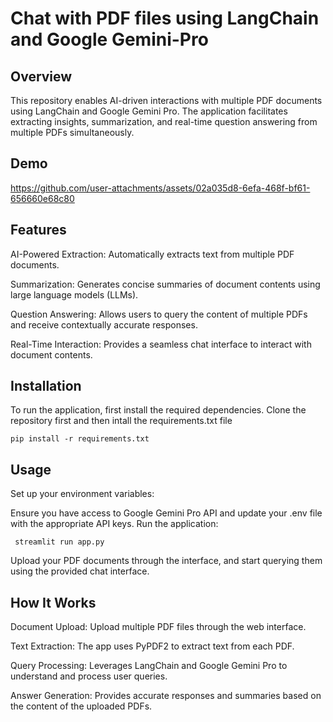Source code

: 
# Chat with PDF files using LangChain and Google Gemini-Pro
## Overview
This repository enables AI-driven interactions with multiple PDF documents using LangChain and Google Gemini Pro. The application facilitates extracting insights, summarization, and real-time question answering from multiple PDFs simultaneously.

## Demo
https://github.com/user-attachments/assets/02a035d8-6efa-468f-bf61-656660e68c80

## Features
AI-Powered Extraction: Automatically extracts text from multiple PDF documents.

Summarization: Generates concise summaries of document contents using large language models (LLMs).

Question Answering: Allows users to query the content of multiple PDFs and receive contextually accurate responses.

Real-Time Interaction: Provides a seamless chat interface to interact with document contents.

## Installation
To run the application, first install the required dependencies.
Clone the repository first and then intall the requirements.txt file 

    pip install -r requirements.txt


## Usage
Set up your environment variables:

Ensure you have access to Google Gemini Pro API and update your .env file with the appropriate API keys.
Run the application:

     streamlit run app.py

Upload your PDF documents through the interface, and start querying them using the provided chat interface.


## How It Works

Document Upload: Upload multiple PDF files through the web interface.

Text Extraction: The app uses PyPDF2 to extract text from each PDF.

Query Processing: Leverages LangChain and Google Gemini Pro to understand and process user queries.

Answer Generation: Provides accurate responses and summaries based on the content of the uploaded PDFs.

┄┄┄┄┄┄┄┄┄┄┄┄┄┄┄┄┄┄┄┄

**TASK GOAL**
From the entries above, list each line with "first" in it.

**WRITTEN SOLUTION**
To run the application, first install the required dependencies.
Clone the repository first and then intall the requirements.txt file 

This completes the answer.